According to THS Band Director Josh Allen, about 70 of the 92 students have qualified to compete at the state level, many in multiple areas. All total, the band received 107 superior ratings at the regional contest, with 84 of those performances qualifying for the state competition. Allen said this is the largest number of students to qualify for the event in his recent memory.
“Per capita, we performed as well or better than any large school who participated in the regional contest,” said Allen.
The regional event took place last Saturday at THS. According to Allen, all nine of the THS ensembles received superior ratings, including the flute choir, the clarinet choir, the clarinet trio, the saxophone choir, the saxophone trio, the trumpet choir, the trombone choir, the low brass choir and the percussion ensemble.

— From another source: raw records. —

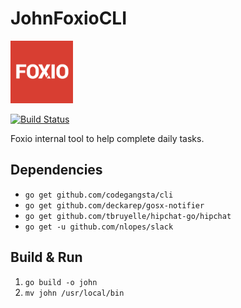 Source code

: # JohnFoxioCLI

![Foxio logo](./assets/images/notification_icon.png)

[![Build Status](https://travis-ci.org/foxio/john_foxio_cli.svg?branch=master)](https://travis-ci.org/foxio/john_foxio_cli)

Foxio internal tool to help complete daily tasks.

## Dependencies
* `go get github.com/codegangsta/cli`
* `go get github.com/deckarep/gosx-notifier`
* `go get github.com/tbruyelle/hipchat-go/hipchat`
* `go get -u github.com/nlopes/slack`

## Build & Run
1. `go build -o john`
2. `mv john /usr/local/bin`
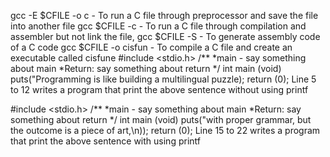 gcc -E $CFILE -o c		- To run a C file through preprocessor and save the file into another file
gcc $CFILE -c			- To run a C file through compilation and assembler but not link the file,
gcc $CFILE -S			- To generate assembly code of a C code
gcc $CFILE -o cisfun		- To compile a C file and create an executable called cisfune
#include <stdio.h>
/**
*main - say something about main
*Return: say something about return
*/
int main (void)
	puts(\"Programming is like building a multilingual puzzle);
	return (0);
Line 5 to 12 writes a program that print the above sentence without using printf

#include <stdio.h>
/**
*main - say something about main
*Return: say something about return
*/
int main (void)
	 puts("with proper grammar, but the outcome is a piece of art,\n));
return (0);
Line 15 to 22 writes a program that print the above sentence     with using  printf

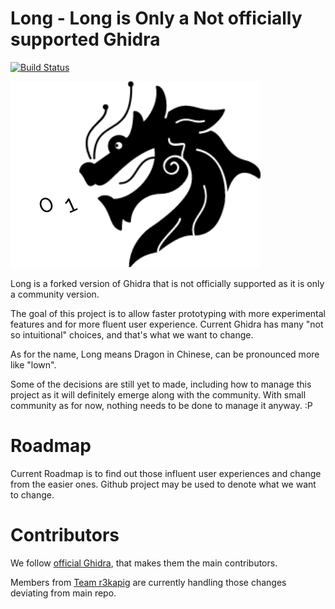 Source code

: # Long - Long is Only a Not officially supported Ghidra 

[![Build Status](https://travis-ci.com/long-re/Long.svg?branch=nightly-release)](https://travis-ci.com/long-re/Long)

![Long](GhidraDocs/images/Long.png)


Long is a forked version of Ghidra that is not officially supported as it is only a community version.

The goal of this project is to allow faster prototyping with more experimental features and for more fluent user experience. Current Ghidra has many "not so intuitional" choices, and that's what we want to change.

As for the name, Long means Dragon in Chinese, can be pronounced more like "lown".

Some of the decisions are still yet to made, including how to manage this project as it will definitely emerge along with the community. With small community as for now, nothing needs to be done to manage it anyway. :P

# Roadmap

Current Roadmap is to find out those influent user experiences and change from the easier ones. Github project may be used to denote what we want to change.

# Contributors

We follow [official Ghidra](https://github.com/NationalSecurityAgency/ghidra), that makes them the main contributors.

Members from [Team r3kapig](https://github.com/r3kapig) are currently handling those changes deviating from main repo.
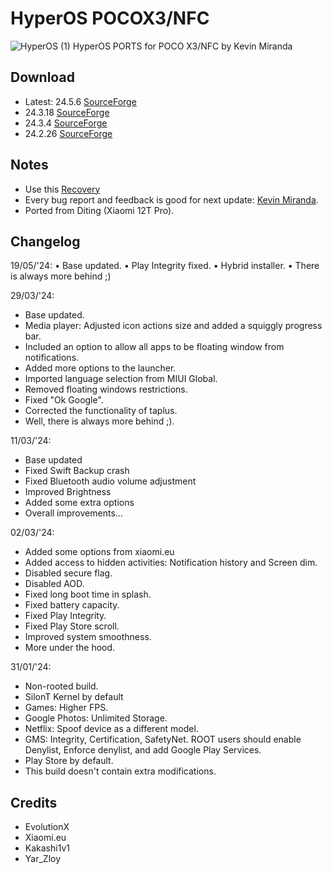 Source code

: # HyperOS POCOX3/NFC
![HyperOS (1)](https://github.com/KevinMiranda26/HyperOS-POCOX3-NFC/assets/83476983/5d6b4d38-80e1-4f80-b8e3-3da794536502)
HyperOS PORTS for POCO X3/NFC by Kevin Miranda

## Download
- Latest: 24.5.6 [SourceForge](https://sourceforge.net/projects/quebin-rums/files/hyperos_1.0.24.5.6_POCOX3NFC.zip/download)
- 24.3.18 [SourceForge](https://sourceforge.net/projects/quebin-rums/files/HyperOS_24.3.18_POCOX3NFC.zip/download)
- 24.3.4 [SourceForge](https://sourceforge.net/projects/quebin-rums/files/HyperOS_24.3.4_POCOX3NFC.zip/download)
- 24.2.26 [SourceForge](https://sourceforge.net/projects/quebin-rums/files/HyperOS_24.2.26_POCOX3NFC.zip/download)

## Notes
- Use this [Recovery](https://t.me/POCOHUB_Cloud/2148)
- Every bug report and feedback is good for next update: [Kevin Miranda](https://t.me/KevinMirandaPasiche).
- Ported from Diting (Xiaomi 12T Pro).

## Changelog
19/05/'24:
• Base updated.
• Play Integrity fixed.
• Hybrid installer.
• There is always more behind ;)

29/03/'24:
- Base updated.
- Media player: Adjusted icon actions size and added a squiggly progress bar.
- Included an option to allow all apps to be floating window from notifications.
- Added more options to the launcher.
- Imported language selection from MIUI Global.
- Removed floating windows restrictions.
- Fixed "Ok Google".
- Corrected the functionality of taplus.
- Well, there is always more behind ;).

11/03/'24:
- Base updated
- Fixed Swift Backup crash
- Fixed Bluetooth audio volume adjustment
- Improved Brightness
- Added some extra options
- Overall improvements...

02/03/'24:
- Added some options from xiaomi.eu
- Added access to hidden activities: Notification history and Screen dim.
- Disabled secure flag.
- Disabled AOD.
- Fixed long boot time in splash.
- Fixed battery capacity.
- Fixed Play Integrity.
- Fixed Play Store scroll.
- Improved system smoothness.
- More under the hood.

31/01/'24:
- Non-rooted build.
- SilonT Kernel by default
- Games: Higher FPS.
- Google Photos: Unlimited Storage.
- Netflix: Spoof device as a different model.
- GMS: Integrity, Certification, SafetyNet. ROOT users should enable Denylist, Enforce denylist, and add Google Play Services.
- Play Store by default.
- This build doesn't contain extra modifications.

## Credits
- EvolutionX
- Xiaomi.eu
- Kakashi1v1
- Yar_Zloy



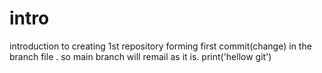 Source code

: # intro
introduction to creating 1st repository 
forming first commit(change) in the branch file . so main branch will remail as it is.
print('hellow git')
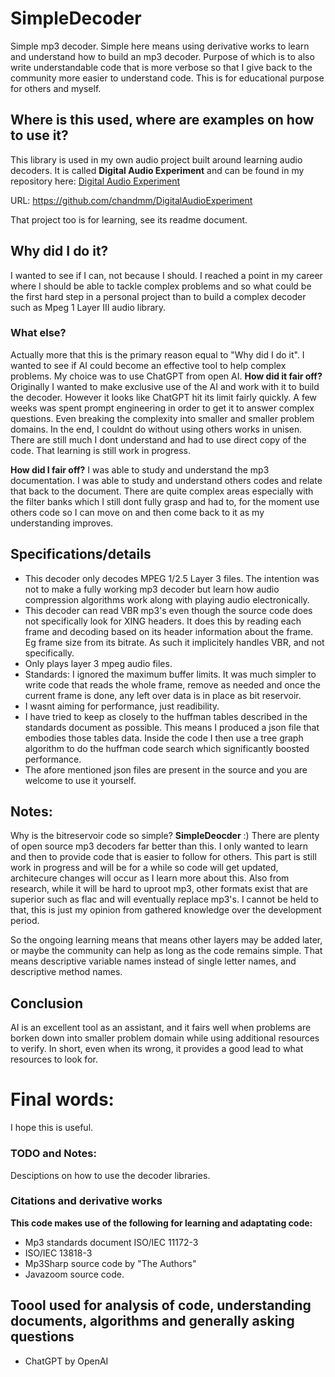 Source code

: # SimpleDecoder
Simple mp3 decoder. Simple here means using derivative works to learn and understand how to build an mp3 decoder. Purpose of which is to also write understandable code that is more verbose so that I give back to the community more easier to understand code.  This is for educational purpose for others and myself.

## Where is this used, where are examples on how to use it?
This library is used in my own audio project built around learning audio decoders.
It is called **Digital Audio Experiment** and can be found in my repository here: [Digital Audio Experiment](https://github.com/chandmm/DigitalAudioExperiment)

URL: https://github.com/chandmm/DigitalAudioExperiment

That project too is for learning, see its readme document.

## Why did I do it?
I wanted to see if I can, not because I should. I reached a point in my career where I should be able to tackle complex problems and so what could be the first hard step in a personal project than to build a complex decoder such as Mpeg 1 Layer III audio library. 

### What else?
Actually more that this is the primary reason equal to "Why did I do it". I wanted to see if AI could become an effective tool to help complex problems. My choice was to use ChatGPT from open AI. 
**How did it fair off?**
Originally I wanted to make exclusive use of the AI and work with it to build the decoder. However it looks like ChatGPT hit its limit fairly quickly. A few weeks was spent prompt engineering in order to get it to answer complex questions. Even breaking the complexity into smaller and smaller problem domains. In the end, I couldnt do without using others works in unisen. There are still much I dont understand and had to use direct copy of the code. That learning is still work in progress. 

**How did I fair off?**
I was able to study and understand the mp3 documentation. I was able to study and understand others codes and relate that back to the document. There are quite complex areas especially with the filter banks which I still dont fully grasp and had to, for the moment use others code so I can move on and then come back to it as my understanding improves.

## Specifications/details
- This decoder only decodes MPEG 1/2.5 Layer 3 files. The intention was not to make a fully working mp3 decoder but learn how audio compression algorithms work along with playing audio electronically.
- This decoder can read VBR mp3's even though the source code does not specifically look for XING headers. It does this by reading each frame and decoding based on its header information about the frame. Eg frame size from its bitrate. As such it implicitely handles VBR, and not specifically.
- Only plays layer 3 mpeg audio files. 
- Standards: I ignored the maximum buffer limits. It was much simpler to write code that reads the whole frame, remove as needed and once the current frame is done, any left over data is in place as bit reservoir.
- I wasnt aiming for performance, just readibility.
- I have tried to keep as closely to the huffman tables described in the standards document as possible. This means I produced a json file that embodies those tables data. Inside the code I then use a tree graph algorithm to do the huffman code search which significantly boosted performance.
- The afore mentioned json files are present in the source and you are welcome to use it yourself.

## Notes:
Why is the bitreservoir code so simple?
**SimpleDeocder** :) There are plenty of open source mp3 decoders far better than this. I only wanted to learn and then to provide code that is easier to follow for others. This part is still work in progress and will be for a while so code will get updated, architecure changes will occur as I learn more about this. Also from research, while it will be hard to uproot mp3, other formats exist that are superior such as flac and will eventually replace mp3's. I cannot be held to that, this is just my opinion from gathered knowledge over the development period.

So the ongoing learning means that means other layers may be added later, or maybe the community can help as long as the code remains simple. That means descriptive variable names instead of single letter names, and descriptive method names.

## Conclusion
AI is an excellent tool as an assistant, and it fairs well when problems are borken down into smaller problem domain while using additional resources to verify. In short, even when its wrong, it provides a good lead to what resources to look for.

# Final words:
I hope this is useful.

### TODO and Notes:
Desciptions on how to use the decoder libraries.


### Citations and derivative works
**This code makes use of the following for learning and adaptating code:**
- Mp3 standards document ISO/IEC 11172-3
- ISO/IEC 13818-3
- Mp3Sharp source code by "The Authors"
- Javazoom source code.

## Toool used for analysis of code, understanding documents, algorithms and generally asking questions
- ChatGPT by OpenAI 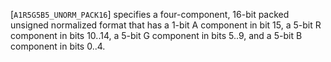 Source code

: [`A1R5G5B5_UNORM_PACK16`] specifies a four-component, 16-bit
packed unsigned normalized format that has a 1-bit A component in bit
15, a 5-bit R component in bits 10..14, a 5-bit G component in bits
5..9, and a 5-bit B component in bits 0..4. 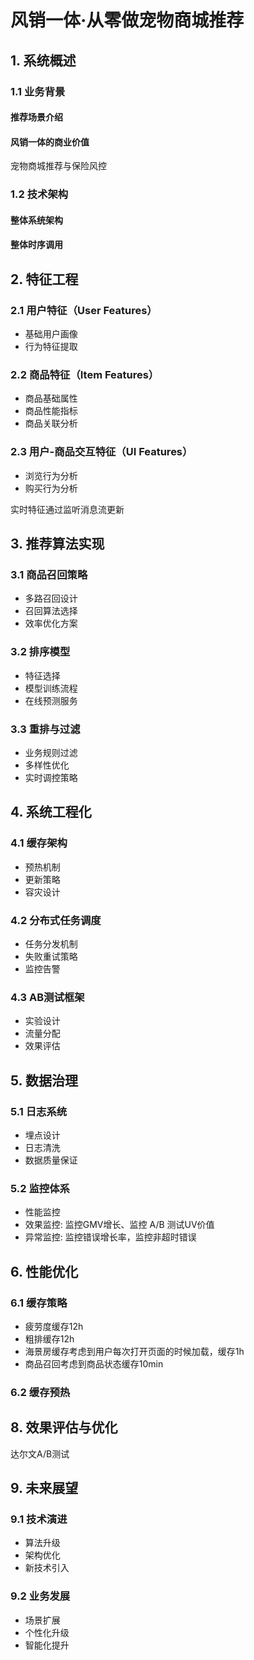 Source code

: # 风销一体·从零做宠物商城推荐

## 1. 系统概述
### 1.1 业务背景
#### 推荐场景介绍
#### 风销一体的商业价值
宠物商城推荐与保险风控

### 1.2 技术架构
#### 整体系统架构
#### 整体时序调用

## 2. 特征工程
### 2.1 用户特征（User Features）
- 基础用户画像
- 行为特征提取

### 2.2 商品特征（Item Features）
- 商品基础属性
- 商品性能指标
- 商品关联分析

### 2.3 用户-商品交互特征（UI Features）
- 浏览行为分析
- 购买行为分析

实时特征通过监听消息流更新
## 3. 推荐算法实现
### 3.1 商品召回策略
- 多路召回设计
- 召回算法选择
- 效率优化方案

### 3.2 排序模型
- 特征选择
- 模型训练流程
- 在线预测服务

### 3.3 重排与过滤
- 业务规则过滤
- 多样性优化
- 实时调控策略

## 4. 系统工程化
### 4.1 缓存架构
- 预热机制
- 更新策略
- 容灾设计

### 4.2 分布式任务调度
- 任务分发机制
- 失败重试策略
- 监控告警

### 4.3 AB测试框架
- 实验设计
- 流量分配
- 效果评估

## 5. 数据治理
### 5.1 日志系统
- 埋点设计
- 日志清洗
- 数据质量保证

### 5.2 监控体系
- 性能监控
- 效果监控: 监控GMV增长、监控 A/B 测试UV价值
- 异常监控: 监控错误增长率，监控非超时错误

## 6. 性能优化
### 6.1 缓存策略
- 疲劳度缓存12h
- 粗排缓存12h
- 海景房缓存考虑到用户每次打开页面的时候加载，缓存1h
- 商品召回考虑到商品状态缓存10min
### 6.2 缓存预热

## 8. 效果评估与优化
达尔文A/B测试

## 9. 未来展望
### 9.1 技术演进
- 算法升级
- 架构优化
- 新技术引入

### 9.2 业务发展
- 场景扩展
- 个性化升级
- 智能化提升


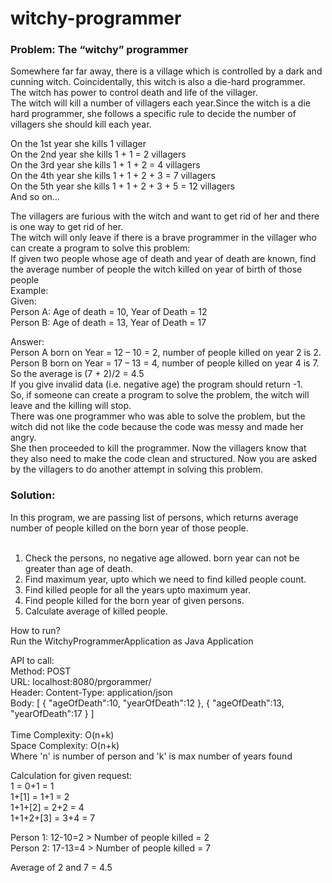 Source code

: # witchy-programmer
### Problem: The “witchy” programmer

Somewhere far far away, there is a village which is controlled by a dark and cunning witch. Coincidentally, this witch is also a die-hard programmer.<br />
The witch has power to control death and life of the villager.<br />
The witch will kill a number of villagers each year.Since the witch is a die hard programmer, she follows a specific rule to decide the number of villagers she should kill each year.<br />

On the 1st year she kills 1 villager<br />
On the 2nd year she kills 1 + 1 = 2 villagers<br />
On the 3rd year she kills 1 + 1 + 2 = 4 villagers<br />
On the 4th year she kills 1 + 1 + 2 + 3 = 7 villagers<br />
On the 5th year she kills 1 + 1 + 2 + 3 + 5 = 12 villagers<br />
And so on…<br />


The villagers are furious with the witch and want to get rid of her and there is one way to get rid of her.<br />
The witch will only leave if there is a brave programmer in the villager who can create a program to solve this problem:<br />
If given two people whose age of death and year of death are known, find the average number of people the witch killed on year of birth of those people<br />
Example:<br />
Given:<br />
Person A: Age of death = 10, Year of Death = 12<br />
Person B: Age of death = 13, Year of Death = 17<br />

Answer:<br />
Person A born on Year = 12 – 10 = 2, number of people killed on year 2 is 2.<br />
Person B born on Year = 17 – 13 = 4, number of people killed on year 4 is 7.<br />
So the average is (7 + 2)/2 = 4.5<br />
If you give invalid data (i.e. negative age) the program should return -1.<br />
So, if someone can create a program to solve the problem, the witch will leave and the killing will stop.<br />
There was one programmer who was able to solve the problem, but the witch did not like the code because the code was messy and made her angry.<br />
She then proceeded to kill the programmer. Now the villagers know that they also need to make the code clean and structured. Now you are asked by the villagers to do another attempt in solving this problem.<br />

### Solution:
In this program, we are passing list of persons, which returns average number of people killed on the born year of those people.<br /><br />
1) Check the persons, no negative age allowed. born year can not be greater than age of death.<br />
2) Find maximum year, upto which we need to find killed people count.<br />
3) Find killed people for all the years upto maximum year.<br />
4) Find people killed for the born year of given persons.<br />
5) Calculate average of killed people.<br />

How to run?<br />
Run the WitchyProgrammerApplication as Java Application<br />

API to call:<br />
	Method: POST<br />
	URL: localhost:8080/prgorammer/<br />
	Header: Content-Type: application/json<br />
	Body:
		[
			{
				"ageOfDeath":10,
				"yearOfDeath":12
			},
			{
				"ageOfDeath":13,
				"yearOfDeath":17
			}
		]<br /><br />
Time Complexity: O(n+k)<br />
Space Complexity: O(n+k)<br />
Where 'n' is number of person and 'k' is max number of years found<br />

Calculation for given request:<br />
1 = 0+1 = 1<br />
1+[1] = 1+1 = 2<br />
1+1+[2] = 2+2 =  4<br />
1+1+2+[3] = 3+4 = 7<br />

Person 1: 12-10=2 > Number of people killed = 2<br />
Person 2: 17-13=4 > Number of people killed = 7<br />

Average of 2 and 7 = 4.5<br /> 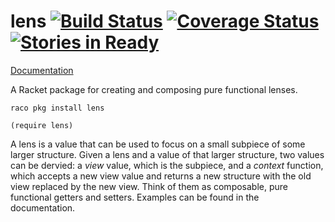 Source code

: lens [![Build Status](https://travis-ci.org/jackfirth/lens.svg?branch=master)](https://travis-ci.org/jackfirth/lens) [![Coverage Status](https://coveralls.io/repos/jackfirth/lens/badge.svg)](https://coveralls.io/r/jackfirth/lens) [![Stories in Ready](https://badge.waffle.io/jackfirth/lens.png?label=ready&title=Ready)](https://waffle.io/jackfirth/lens) 
===================================
[Documentation](http://pkg-build.racket-lang.org/doc/lens/index.html)

A Racket package for creating and composing pure functional lenses.

`raco pkg install lens`

`(require lens)`

A lens is a value that can be used to focus on a small subpiece of some larger structure. Given a lens and a value of that larger structure, two values can be dervied: a *view* value, which is the subpiece, and a *context* function, which accepts a new view value and returns a new structure with the old view replaced by the new view. Think of them as composable, pure functional getters and setters. Examples can be found in the documentation.
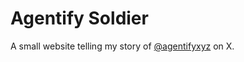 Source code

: # Agentify Soldier

A small website telling my story of [@agentifyxyz](https://x.com/agentifyxyz) on X.
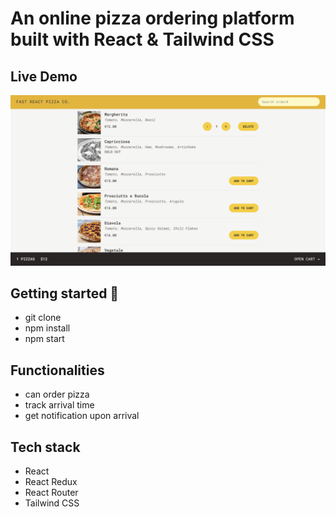 # An online pizza ordering platform built with React & Tailwind CSS

## Live Demo
![](./public/demo.png)

## Getting started 🚀
- git clone
- npm install
- npm start

## Functionalities
- can order pizza
- track arrival time
- get notification upon arrival 

## Tech stack
- React
- React Redux
- React Router 
- Tailwind CSS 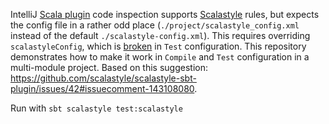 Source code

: IntelliJ [Scala plugin](http://plugins.jetbrains.com/plugin/?idea&id=1347) code inspection 
supports [Scalastyle](http://www.scalastyle.org/) rules, but expects the config file in a rather 
odd place (`./project/scalastyle_config.xml` instead of the default `./scalastyle-config.xml`). 
This requires overriding `scalastyleConfig`, which is 
[broken](https://github.com/scalastyle/scalastyle-sbt-plugin/issues/44) in `Test` configuration. 
This repository demonstrates how to make it work in `Compile` and `Test` configuration in a 
multi-module project. Based on this suggestion: 
https://github.com/scalastyle/scalastyle-sbt-plugin/issues/42#issuecomment-143108080.

Run with `sbt scalastyle test:scalastyle`
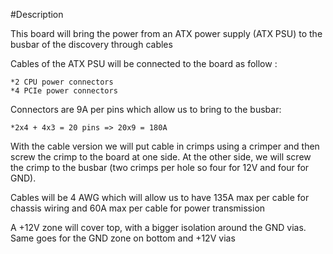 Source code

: #Description

This board will bring the power from an ATX power supply (ATX PSU) to the busbar of the discovery through cables

Cables of the ATX PSU will be connected to the board as follow :

	*2 CPU power connectors
	*4 PCIe power connectors
  
Connectors are 9A per pins which allow us to bring to the busbar:

	*2x4 + 4x3 = 20 pins => 20x9 = 180A 
  
With the cable version we will put cable in crimps using a crimper and then screw the crimp to the board at one side. 
At the other side, we will screw the crimp to the busbar (two crimps per hole so four for 12V and four for GND).

Cables will be 4 AWG which will allow us to have 135A max per cable for chassis wiring and 60A max per cable for power transmission

A +12V zone will cover top, with a bigger isolation around the GND vias. Same goes for the GND zone on bottom and +12V vias
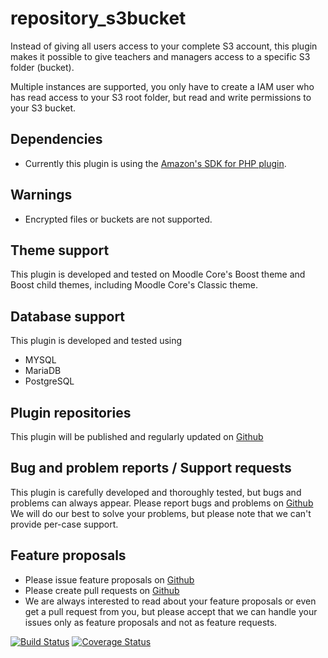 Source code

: # repository_s3bucket 

Instead of giving all users access to your complete S3 account, this plugin makes it
possible to give teachers and managers access to a specific S3 folder (bucket).

Multiple instances are supported, you only have to create a IAM user who has read access
to your S3 root folder, but read and write permissions to your S3 bucket.

## Dependencies

* Currently this plugin is using the [Amazon's SDK for PHP plugin](https://moodle.org/plugins/local_aws).

## Warnings

* Encrypted files or buckets are not supported.

## Theme support

This plugin is developed and tested on Moodle Core's Boost theme and Boost child themes, including Moodle Core's Classic theme.

## Database support

This plugin is developed and tested using

* MYSQL
* MariaDB
* PostgreSQL

## Plugin repositories

This plugin will be published and regularly updated on [Github](https://github.com/ewallah/moodle-repository_s3bucket)

## Bug and problem reports / Support requests

This plugin is carefully developed and thoroughly tested, but bugs and problems can always appear.
Please report bugs and problems on [Github](https://github.com/ewallah/moodle-repository_s3bucket/issues)
We will do our best to solve your problems, but please note that we can't provide per-case support.

## Feature proposals

- Please issue feature proposals on [Github](https://github.com/ewallah/moodle-repository_s3bucket/issues)
- Please create pull requests on [Github](https://github.com/ewallah/moodle-repository_s3bucket/pulls)
- We are always interested to read about your feature proposals or even get a pull request from you, but please accept that we can handle your issues only as feature proposals and not as feature requests.


[![Build Status](https://github.com/ewallah/moodle-repository_s3bucket/workflows/Tests/badge.svg)](https://github.com/ewallah/moodle-repository_s3bucket/actions)
[![Coverage Status](https://coveralls.io/repos/github/ewallah/moodle-repository_s3bucket/badge.svg?branch=main)](https://coveralls.io/github/ewallah/moodle-repository_s3bucket?branch=main)
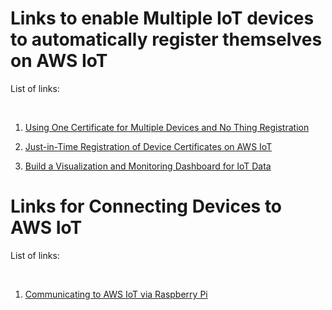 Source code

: # Links to enable Multiple IoT devices to automatically register themselves on AWS IoT

List of links:

<br>

1. [Using One Certificate for Multiple Devices and No Thing Registration](https://forums.aws.amazon.com/thread.jspa?threadID=234102/)


2. [Just-in-Time Registration of Device Certificates on AWS IoT](https://aws.amazon.com/blogs/iot/just-in-time-registration-of-device-certificates-on-aws-iot/)

3. [Build a Visualization and Monitoring Dashboard for IoT Data](https://aws.amazon.com/blogs/big-data/build-a-visualization-and-monitoring-dashboard-for-iot-data-with-amazon-kinesis-analytics-and-amazon-quicksight/)

# Links for Connecting Devices to AWS IoT

List of links:

<br>

1. [Communicating to AWS IoT via Raspberry Pi](https://www.linkedin.com/pulse/prepare-your-raspberry-pi-work-aws-iot-kay-lerch/)
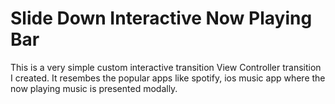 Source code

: # Slide Down Interactive Now Playing Bar

This is a very simple custom interactive transition View Controller transition I created. It resembes the popular apps like spotify, ios music app where the now playing music is presented modally. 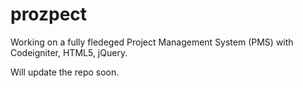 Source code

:# prozpect

Working on a fully fledeged Project Management System (PMS) with Codeigniter, HTML5, jQuery.

Will update the repo soon.
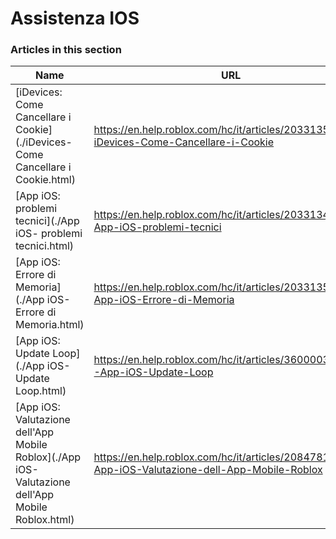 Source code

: # Assistenza IOS  
### Articles in this section
Name|URL
-|-
[iDevices: Come Cancellare i Cookie](./iDevices- Come Cancellare i Cookie.html) |https://en.help.roblox.com/hc/it/articles/203313530-iDevices-Come-Cancellare-i-Cookie
[App iOS: problemi tecnici](./App iOS- problemi tecnici.html) |https://en.help.roblox.com/hc/it/articles/203313470-App-iOS-problemi-tecnici
[App iOS: Errore di Memoria](./App iOS- Errore di Memoria.html) |https://en.help.roblox.com/hc/it/articles/203313540-App-iOS-Errore-di-Memoria
[App iOS: Update Loop](./App iOS- Update Loop.html) |https://en.help.roblox.com/hc/it/articles/360000361586-App-iOS-Update-Loop
[App iOS: Valutazione dell'App Mobile Roblox](./App iOS- Valutazione dell'App Mobile Roblox.html) |https://en.help.roblox.com/hc/it/articles/208478126-App-iOS-Valutazione-dell-App-Mobile-Roblox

“Last year, we took a single charter bus to state,” said Allen. “This year, we’ll be taking two. The judges [for regional] were tough, too. I just couldn’t be more pleased with our kids. They worked really hard and have been rewarded for their efforts.”
Students who participate in solo and ensemble contest take on the project as an extra commitment. Allen said very little class time is devoted to rehearsal for the endeavor. Students meet after school, take private lessons and practice on their own for the event.
“One of the things I think worth mentioning is that we encourage our kids to memorize their pieces, which is, for the most part, a qualification for state competition” said Allen. “We think by doing this we better prepare our kids for college, as memorization is required at that level.”
Cathy Cott is a perennial band parent, having had two daughters participate in the THS program. Her youngest, Meredith, was among the students performing Saturday.
“Band kids are some of the hardest-working, dedicated students in our school,” said Cott. “They usually love music, art, reading, etc., because these things are created from someone’s imagination, combined with the feelings and life experiences.”
The Orange Express will travel to New York City to compete in a concert contest over spring break, and Cott is looking forward to hearing about the performance. “I am so proud of our band students for all they have accomplished this year, and can’t wait to hear about their adventure to New York and see and hear about what impressed them most,” said Cott.
On Saturday, band boosters, band students and volunteers helped coordinate the day-long event, which included providing practice and performance space for all ensembles and soloists, concessions, check-in personnel and ratings ‘runners.’
Frances Boyd, THS Band Booster secretary, has two daughters in the Orange Express. Both received superior ratings. Boyd appreciated the time the judge took with her youngest daughter, Amanda.
“I thought the judge gave her some really good advice,” said Boyd. “The kids from all the schools were very well-behaved and the band boosters appreciated them making concession purchases. I really appreciate the help of all the kids and volunteers who worked to make Saturday’s event so successful.”
Joanna Walkingstick, also a band parent, believes competing provides skills students will use long into adulthood.
“The THS band program provides for these children a tangible opportunity for team building an leadership skills development critical to succeeding at the college and professional levels,” said Walkingstick. “We, as parents and a community, need to continue and build upon the forward path of fostering and supporting the Orange Express.”
Allen said the state solo and ensemble contest will be held in mid-April, the date has yet to be announced, at Oklahoma State University in Stillwater.